-- RECORDS FOR THE EXERCISE follows --
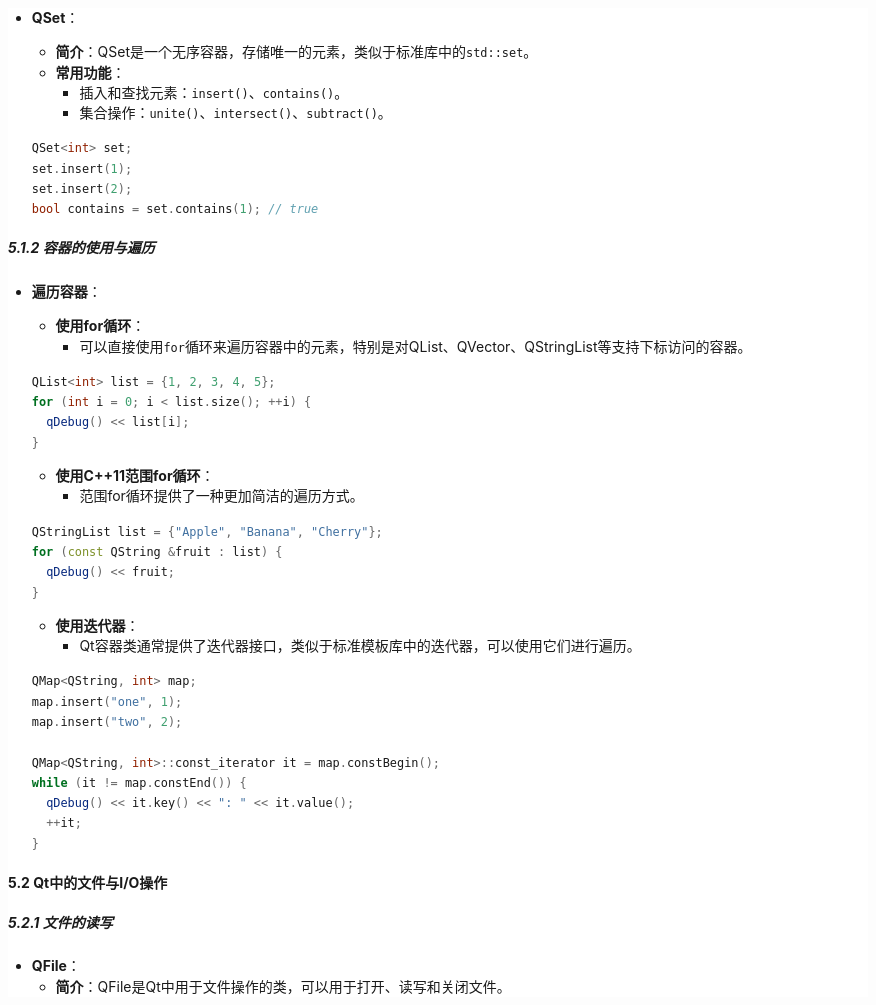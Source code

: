 - **QSet**：
  - **简介**：QSet是一个无序容器，存储唯一的元素，类似于标准库中的`std::set`。
  - **常用功能**：
    - 插入和查找元素：`insert()`、`contains()`。
    - 集合操作：`unite()`、`intersect()`、`subtract()`。
  
  ```cpp
  QSet<int> set;
  set.insert(1);
  set.insert(2);
  bool contains = set.contains(1); // true
  ```

##### 5.1.2 容器的使用与遍历
- **遍历容器**：
  - **使用for循环**：
    - 可以直接使用`for`循环来遍历容器中的元素，特别是对QList、QVector、QStringList等支持下标访问的容器。
  
  ```cpp
  QList<int> list = {1, 2, 3, 4, 5};
  for (int i = 0; i < list.size(); ++i) {
    qDebug() << list[i];
  }
  ```

  - **使用C++11范围for循环**：
    - 范围for循环提供了一种更加简洁的遍历方式。
  
  ```cpp
  QStringList list = {"Apple", "Banana", "Cherry"};
  for (const QString &fruit : list) {
    qDebug() << fruit;
  }
  ```

  - **使用迭代器**：
    - Qt容器类通常提供了迭代器接口，类似于标准模板库中的迭代器，可以使用它们进行遍历。
  
  ```cpp
  QMap<QString, int> map;
  map.insert("one", 1);
  map.insert("two", 2);
  
  QMap<QString, int>::const_iterator it = map.constBegin();
  while (it != map.constEnd()) {
    qDebug() << it.key() << ": " << it.value();
    ++it;
  }
  ```

#### 5.2 Qt中的文件与I/O操作

##### 5.2.1 文件的读写
- **QFile**：
  - **简介**：QFile是Qt中用于文件操作的类，可以用于打开、读写和关闭文件。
-- RECORDS FOR THE EXERCISE concluded --
Would you give the data above again word for word, skipping any images?

* _RESULT_
Source code

: - **QSet**：
  - **简介**：QSet是一个无序容器，存储唯一的元素，类似于标准库中的`std::set`。
  - **常用功能**：
    - 插入和查找元素：`insert()`、`contains()`。
    - 集合操作：`unite()`、`intersect()`、`subtract()`。
  
  ```cpp
  QSet<int> set;
  set.insert(1);
  set.insert(2);
  bool contains = set.contains(1); // true
  ```

##### 5.1.2 容器的使用与遍历
- **遍历容器**：
  - **使用for循环**：
    - 可以直接使用`for`循环来遍历容器中的元素，特别是对QList、QVector、QStringList等支持下标访问的容器。
  
  ```cpp
  QList<int> list = {1, 2, 3, 4, 5};
  for (int i = 0; i < list.size(); ++i) {
    qDebug() << list[i];
  }
  ```

  - **使用C++11范围for循环**：
    - 范围for循环提供了一种更加简洁的遍历方式。
  
  ```cpp
  QStringList list = {"Apple", "Banana", "Cherry"};
  for (const QString &fruit : list) {
    qDebug() << fruit;
  }
  ```

  - **使用迭代器**：
    - Qt容器类通常提供了迭代器接口，类似于标准模板库中的迭代器，可以使用它们进行遍历。
  
  ```cpp
  QMap<QString, int> map;
  map.insert("one", 1);
  map.insert("two", 2);
  
  QMap<QString, int>::const_iterator it = map.constBegin();
  while (it != map.constEnd()) {
    qDebug() << it.key() << ": " << it.value();
    ++it;
  }
  ```

#### 5.2 Qt中的文件与I/O操作

##### 5.2.1 文件的读写
- **QFile**：
  - **简介**：QFile是Qt中用于文件操作的类，可以用于打开、读写和关闭文件。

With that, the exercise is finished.